CRSLab is an open-source toolkit for building Conversational Recommender System (CRS).
https://github.com/RUCAIBox/CRSLab
MIT License
503 stars 113 forks source link

Inspired data Processing #37

Closed ahtsham58 closed 2 years ago

ahtsham58 commented 2 years ago

Dear authors,

I have a use case of using a bit modified version of the INSPIRED dataset (having the same format as the original) that I want to use for the different models implemented in CRSLab. As I see, here are the preprocessed data files from the original INSPIRED dataset, I guess I need to create similar files in order to work with the modified data. image

Could you please guide me to produce similar files or provide a script that is used to convert the original dataset files?

Thanks in advance!

ahtsham58 commented 2 years ago

Hi @ToheartZhang @batmanfly @turboLJY @Lancelot39

I have modified the files such as entity2id.json, movie_ids.json, and all the dialog files like the test, train, and valid datasets but my format is exactly the same as the original one used in the CRSLab toolkit. Specifically, I added new entities, like people, movies in the dialog dataset which were missing in the original files. Unfortunately, the model (redial) does not train using a modified dataset.

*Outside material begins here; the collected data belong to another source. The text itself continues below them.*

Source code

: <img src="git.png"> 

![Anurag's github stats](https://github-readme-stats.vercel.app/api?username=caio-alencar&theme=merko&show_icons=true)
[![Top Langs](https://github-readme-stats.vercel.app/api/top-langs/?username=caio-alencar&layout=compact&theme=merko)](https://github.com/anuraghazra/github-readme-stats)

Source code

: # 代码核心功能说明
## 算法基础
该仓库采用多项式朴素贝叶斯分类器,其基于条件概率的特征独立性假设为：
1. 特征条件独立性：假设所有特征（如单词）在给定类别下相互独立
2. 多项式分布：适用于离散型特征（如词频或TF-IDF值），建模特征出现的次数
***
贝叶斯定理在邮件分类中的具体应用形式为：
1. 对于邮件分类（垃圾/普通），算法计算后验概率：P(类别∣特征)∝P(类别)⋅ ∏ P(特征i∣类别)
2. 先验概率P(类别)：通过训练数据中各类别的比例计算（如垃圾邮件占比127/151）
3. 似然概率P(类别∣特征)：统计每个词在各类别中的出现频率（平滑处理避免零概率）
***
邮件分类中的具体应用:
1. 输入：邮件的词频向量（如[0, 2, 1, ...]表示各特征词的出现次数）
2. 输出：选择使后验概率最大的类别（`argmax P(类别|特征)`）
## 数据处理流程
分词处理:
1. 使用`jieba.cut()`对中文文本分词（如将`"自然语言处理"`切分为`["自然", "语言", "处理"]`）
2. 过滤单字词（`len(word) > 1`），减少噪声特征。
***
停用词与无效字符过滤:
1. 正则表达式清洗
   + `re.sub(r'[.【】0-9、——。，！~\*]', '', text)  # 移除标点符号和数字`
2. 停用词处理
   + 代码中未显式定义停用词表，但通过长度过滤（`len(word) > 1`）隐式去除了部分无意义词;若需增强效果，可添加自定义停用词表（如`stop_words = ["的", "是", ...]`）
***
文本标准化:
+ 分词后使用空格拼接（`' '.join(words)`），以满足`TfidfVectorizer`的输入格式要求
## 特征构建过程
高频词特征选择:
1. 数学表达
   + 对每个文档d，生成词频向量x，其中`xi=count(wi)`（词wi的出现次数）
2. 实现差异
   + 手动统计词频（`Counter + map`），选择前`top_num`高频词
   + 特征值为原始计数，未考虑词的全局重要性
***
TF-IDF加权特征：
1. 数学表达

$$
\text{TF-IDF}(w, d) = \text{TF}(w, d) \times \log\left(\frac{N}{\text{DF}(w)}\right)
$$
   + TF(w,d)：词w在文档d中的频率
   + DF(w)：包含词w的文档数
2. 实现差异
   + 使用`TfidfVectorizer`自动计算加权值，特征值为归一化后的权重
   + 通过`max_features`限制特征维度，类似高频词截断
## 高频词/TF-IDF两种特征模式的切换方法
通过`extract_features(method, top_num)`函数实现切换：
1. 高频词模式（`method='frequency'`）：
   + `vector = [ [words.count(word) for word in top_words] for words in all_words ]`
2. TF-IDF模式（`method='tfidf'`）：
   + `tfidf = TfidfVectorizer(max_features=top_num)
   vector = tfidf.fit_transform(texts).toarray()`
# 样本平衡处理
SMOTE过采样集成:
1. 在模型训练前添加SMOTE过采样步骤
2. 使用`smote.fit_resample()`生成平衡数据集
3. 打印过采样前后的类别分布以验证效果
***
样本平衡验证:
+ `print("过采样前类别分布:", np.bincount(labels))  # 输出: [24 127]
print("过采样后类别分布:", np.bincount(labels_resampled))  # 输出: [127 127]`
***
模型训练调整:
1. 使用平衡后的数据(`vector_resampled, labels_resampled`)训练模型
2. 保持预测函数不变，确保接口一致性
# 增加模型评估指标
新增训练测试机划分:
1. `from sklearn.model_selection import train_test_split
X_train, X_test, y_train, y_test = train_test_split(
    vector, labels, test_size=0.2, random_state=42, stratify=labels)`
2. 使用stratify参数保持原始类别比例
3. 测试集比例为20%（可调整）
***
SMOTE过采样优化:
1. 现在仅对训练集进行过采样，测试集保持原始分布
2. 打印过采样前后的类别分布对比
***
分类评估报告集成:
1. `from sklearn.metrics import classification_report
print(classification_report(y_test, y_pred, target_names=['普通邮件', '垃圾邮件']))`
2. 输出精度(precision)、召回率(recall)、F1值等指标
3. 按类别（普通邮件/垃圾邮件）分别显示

On debugging, I found that my data has been successfully preprocessed and integrated with the data loader, which means my format is correct.

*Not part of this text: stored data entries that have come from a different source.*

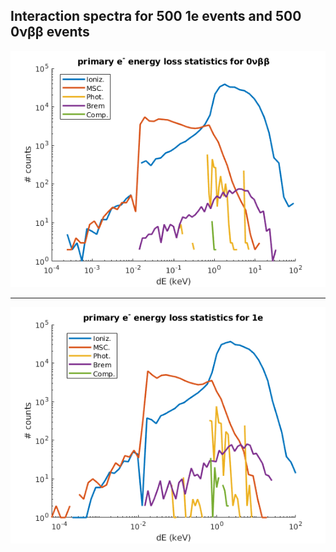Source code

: ## Interaction spectra for 500 1e events and 500 0νββ events

![primary electron energy loss statistics for 0νββ](./energyLossHist_0vbb.png)

---

![primary electron energy loss statistics for 1e](./energyLossHist_1e.png)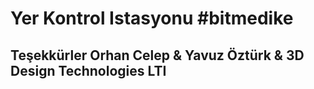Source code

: # Yer Kontrol Istasyonu #bitmedike


## Teşekkürler Orhan Celep & Yavuz Öztürk & 3D Design Technologies LTI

Do you only add entities into entity2id.json that are present in subkg.json?

Is there anything that I am missing to make this modified dataset compatible with the toolkit?

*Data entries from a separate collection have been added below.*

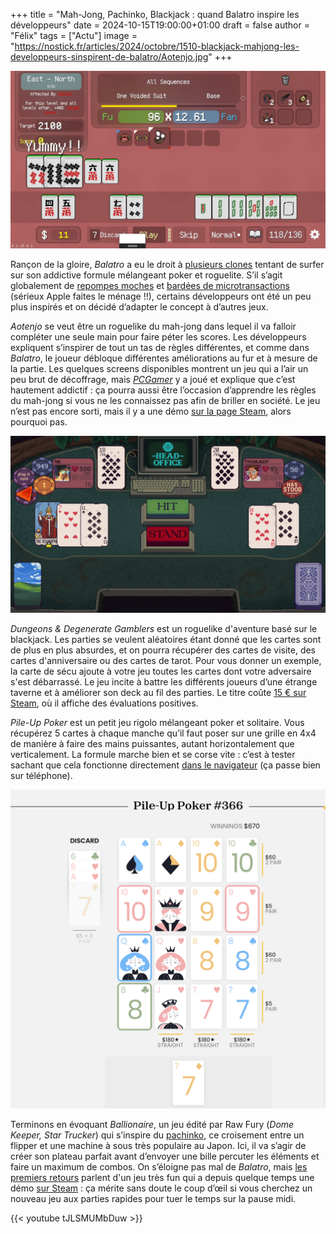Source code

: +++
title = "Mah-Jong, Pachinko, Blackjack : quand Balatro inspire les développeurs"
date = 2024-10-15T19:00:00+01:00
draft = false
author = "Félix"
tags = ["Actu"]
image = "https://nostick.fr/articles/2024/octobre/1510-blackjack-mahjong-les-developpeurs-sinspirent-de-balatro/Aotenjo.jpg"
+++

![Le jeu Aotenjo](Aotenjo.jpg) 

Rançon de la gloire, *Balatro* a eu le droit à [plusieurs clones](https://nostick.fr/articles/2024/mai/3105-non-balatro-nest-pas-sur-mobile/) tentant de surfer sur son addictive formule mélangeant poker et roguelite. S’il s’agit globalement de [repompes moches](https://apps.apple.com/fr/app/joker-card/id6480343238) et [bardées de microtransactions](https://apps.apple.com/fr/app/jokerpoker-balala/id6478941798) (sérieux Apple faites le ménage !!), certains développeurs ont été un peu plus inspirés et on décidé d’adapter le concept à d’autres jeux. 

*‌Aotenjo* se veut être un roguelike du mah-jong dans lequel il va falloir compléter une seule main pour faire péter les scores. Les développeurs expliquent s’inspirer de tout un tas de règles différentes, et comme dans *Balatro*, le joueur débloque différentes améliorations au fur et à mesure de la partie. Les quelques screens disponibles montrent un jeu qui a l’air un peu brut de décoffrage, mais *[PCGamer](https://www.pcgamer.com/games/roguelike/aotenjo-roguelike-crosses-balatro-with-mahjong-and-even-just-the-demo-is-proving-a-grave-threat-to-my-free-time/)* y a joué et explique que c’est hautement addictif : ça pourra aussi être l’occasion d’apprendre les règles du mah-jong si vous ne les connaissez pas afin de briller en société. Le jeu n’est pas encore sorti, mais il y a une démo [sur la page Steam](https://store.steampowered.com/app/3066570/Aotenjo/), alors pourquoi pas.

![Le jeu ‌Dungeons & Degenerate Gamblers](blackjack.jpg) 

*‌Dungeons & Degenerate Gamblers* est un roguelike d'aventure basé sur le blackjack. Les parties se veulent aléatoires étant donné que les cartes sont de plus en plus absurdes, et on pourra récupérer des cartes de visite, des cartes d'anniversaire ou des cartes de tarot. Pour vous donner un exemple, la carte de sécu ajoute à votre jeu toutes les cartes dont votre adversaire s'est débarrassé. Le jeu incite à battre les différents joueurs d’une étrange taverne et à améliorer son deck au fil des parties. Le titre coûte [15 € sur Steam](https://store.steampowered.com/app/2400510/Dungeons__Degenerate_Gamblers/), où il affiche des évaluations positives.

*Pile-Up Poker* est un petit jeu rigolo mélangeant poker et solitaire. Vous récupérez 5 cartes à chaque manche qu’il faut poser sur une grille en 4x4 de manière à faire des mains puissantes, autant horizontalement que verticalement. La formule marche bien et se corse vite : c’est à tester sachant que cela fonctionne directement [dans le navigateur](https://www.puzzmo.com/+/thehour/play/pile-up-poker/3lcl8304n) (ça passe bien sur téléphone).

![Le jeu Pile-Up Poker](pileup.png) 

Terminons en évoquant *‌Ballionaire*, un jeu édité par Raw Fury (*Dome Keeper, Star Trucker*) qui s’inspire du [pachinko](https://fr.wikipedia.org/wiki/Pachinko), ce croisement entre un flipper et une machine à sous très populaire au Japon. Ici, il va s’agir de créer son plateau parfait avant d’envoyer une bille percuter les éléments et faire un maximum de combos. On s’éloigne pas mal de *Balatro*, mais [les premiers retours](https://rogueliker.com/ballionaire-demo/) parlent d'un jeu très fun qui a depuis quelque temps une démo [sur Steam](https://store.steampowered.com/app/2667120/Ballionaire/) : ça mérite sans doute le coup d’œil si vous cherchez un nouveau jeu aux parties rapides pour tuer le temps sur la pause midi.

{{< youtube tJLSMUMbDuw >}}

Your quick response will be highly appreciated. Thanks!

Zilize commented 2 years ago

entity2id.json is the mapping file for the knowledge graph subkg.json, which means that all the entity indices presented in subkg.json should be indicated in entity2id.json. Formally, the set of entity indices for subkg.json is the subset of the set of entity indices for entity2id.json.

One unfortunate thing I would remind you of is that, due to the limitation of the toolkit, the sociable strategies annotations were ignored by the data pipeline, which is the key parts of the dataset INSPIRED. The pretraining modules of model ReDial is also ignored, which plays an important role in the performance.

ahtsham58 commented 2 years ago

@Zilize Thanks for your detailed response. Since subkg.json is the subset of entity2id.json, I don't think adding more entities into the entity2id.json should be a problem. So now my question stands there, what could cause the CRSLab toolkit to not support my data as it is being preprocessed in the toolkit but not getting to the training, testing mode.

Secondly, I cannot find the sentiment analysis module for the ReDial model, which was originally used (in redial paper) as an input to the recommender module. Please share your insights in this regard? I may share inspired data files with you on request.

Thanks in advance!.

ahtsham58 commented 2 years ago

Finally, I figured out the problem, which occurred during the batching process. You may close the issue.